> _What is required_: In the answer, transcribe exactly the lines from the beginning of the material through the line holding "jest bazą ortonormalną!!!", and skip every picture.

++++ Input for this task

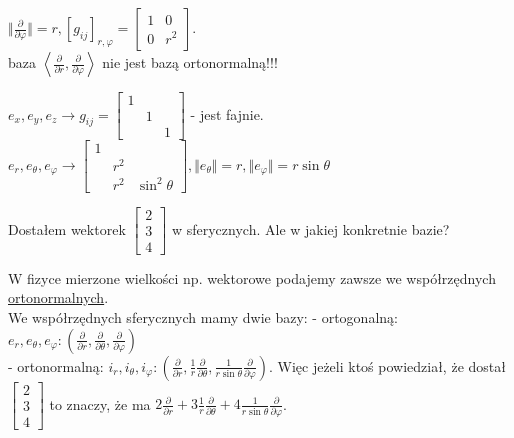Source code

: \documentclass[../main.tex]{subfiles}
\begin{document}
    $\Vert \frac{\partial }{\partial \varphi}  \Vert = r,  \left[ g_{ij} \right]_{r,\varphi} = \begin{bmatrix} 1&0\\0&r^2 \end{bmatrix}$. \\
baza $\left<\frac{\partial }{\partial r} , \frac{\partial }{\partial \varphi}  \right>$ nie jest bazą ortonormalną!!!

$e_x,e_y,e_z \to g_{ij} = \begin{bmatrix} 1&&\\&1&\\&&1 \end{bmatrix} $ - jest fajnie.\\
$e_r,e_\theta,e_\varphi \to \begin{bmatrix} 1&&\\&r^2&\\&r^2&\sin^2\theta \end{bmatrix}, \Vert e_\theta \Vert = r, \Vert e_\varphi \Vert = r\sin\theta $
\begin{przyklad}
    Dostałem wektorek $\begin{bmatrix} 2\\3\\4 \end{bmatrix} $ w sferycznych. Ale w jakiej konkretnie bazie?
\end{przyklad}
W fizyce mierzone wielkości np. wektorowe podajemy zawsze we współrzędnych \underline{ortonormalnych}.\\
We współrzędnych sferycznych mamy dwie bazy:
- ortogonalną: $e_r, e_\theta, e_\varphi: \left( \frac{\partial }{\partial r} , \frac{\partial }{\partial \theta} , \frac{\partial }{\partial \varphi}  \right) $ \\
- ortonormalną: $i_r, i_\theta, i_\varphi: \left( \frac{\partial }{\partial r} , \frac{1}{r}\frac{\partial }{\partial \theta} , \frac{1}{r\sin\theta}\frac{\partial }{\partial \varphi}  \right) $.
Więc jeżeli ktoś powiedział, że dostał $\begin{bmatrix} 2\\3\\4 \end{bmatrix} $ to znaczy, że ma $2 \frac{\partial }{\partial r} + 3 \frac{1}{r} \frac{\partial }{\partial \theta} + 4 \frac{1}{r\sin\theta} \frac{\partial }{\partial \varphi} $.
\end{document}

++++++++

> _Written solution_:
Source code

: \documentclass[../main.tex]{subfiles}
\begin{document}
    $\Vert \frac{\partial }{\partial \varphi}  \Vert = r,  \left[ g_{ij} \right]_{r,\varphi} = \begin{bmatrix} 1&0\\0&r^2 \end{bmatrix}$. \\
baza $\left<\frac{\partial }{\partial r} , \frac{\partial }{\partial \varphi}  \right>$ nie jest bazą ortonormalną!!!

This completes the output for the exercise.